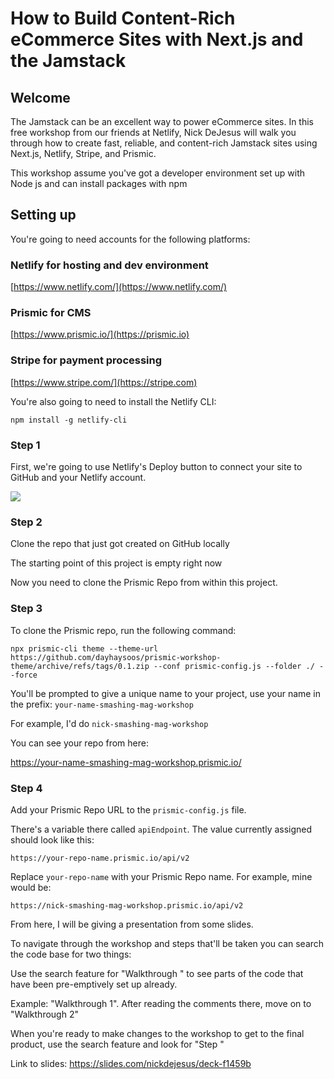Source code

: # How to Build Content-Rich eCommerce Sites with Next.js and the Jamstack

## Welcome

The Jamstack can be an excellent way to power eCommerce sites. In this free workshop from our friends at Netlify, Nick DeJesus will walk you through how to create fast, reliable, and content-rich Jamstack sites using Next.js, Netlify, Stripe, and Prismic.

This workshop assume you've got a developer environment set up with Node js and can install packages with npm

## Setting up

You're going to need accounts for the following platforms:

### Netlify for hosting and dev environment

[https://www.netlify.com/](https://www.netlify.com/)

### Prismic for CMS

[https://www.prismic.io/](https://prismic.io)

### Stripe for payment processing

[https://www.stripe.com/](https://stripe.com)

You're also going to need to install the Netlify CLI:

`npm install -g netlify-cli`

### Step 1

First, we're going to use Netlify's Deploy button to connect your site to GitHub and your Netlify account.

[![](https://www.netlify.com/img/deploy/button.svg)](https://app.netlify.com/start/deploy?repository=https://github.com/dayhaysoos/prismic-workshop-theme)

### Step 2

Clone the repo that just got created on GitHub locally

The starting point of this project is empty right now

Now you need to clone the Prismic Repo from within this project.

### Step 3

To clone the Prismic repo, run the following command:

`npx prismic-cli theme --theme-url https://github.com/dayhaysoos/prismic-workshop-theme/archive/refs/tags/0.1.zip --conf prismic-config.js --folder ./ --force`

You'll be prompted to give a unique name to your project, use your name in the prefix: `your-name-smashing-mag-workshop`

For example, I'd do `nick-smashing-mag-workshop`

You can see your repo from here:

https://your-name-smashing-mag-workshop.prismic.io/

### Step 4

Add your Prismic Repo URL to the `prismic-config.js` file.

There's a variable there called `apiEndpoint`. The value currently assigned should look like this:

`https://your-repo-name.prismic.io/api/v2`

Replace `your-repo-name` with your Prismic Repo name. For example, mine would be:

`https://nick-smashing-mag-workshop.prismic.io/api/v2`

From here, I will be giving a presentation from some slides.

To navigate through the workshop and steps that'll be taken you can search the code base for two things:

Use the search feature for "Walkthrough <number>" to see parts of the code that have been pre-emptively set up already.

Example: "Walkthrough 1". After reading the comments there, move on to "Walkthrough 2"

When you're ready to make changes to the workshop to get to the final product, use the search feature and look for "Step <number>"

Link to slides: https://slides.com/nickdejesus/deck-f1459b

**DIRECTIONS:** From the data above, output exactly the lines between the one containing "The Jamstack can" and the one containing "[https://www.prismic.io/](https://prismic.io)", counting both of them.

**ANSWER BELOW:**
The Jamstack can be an excellent way to power eCommerce sites. In this free workshop from our friends at Netlify, Nick DeJesus will walk you through how to create fast, reliable, and content-rich Jamstack sites using Next.js, Netlify, Stripe, and Prismic.

This workshop assume you've got a developer environment set up with Node js and can install packages with npm

## Setting up

You're going to need accounts for the following platforms:

### Netlify for hosting and dev environment

[https://www.netlify.com/](https://www.netlify.com/)

### Prismic for CMS

[https://www.prismic.io/](https://prismic.io)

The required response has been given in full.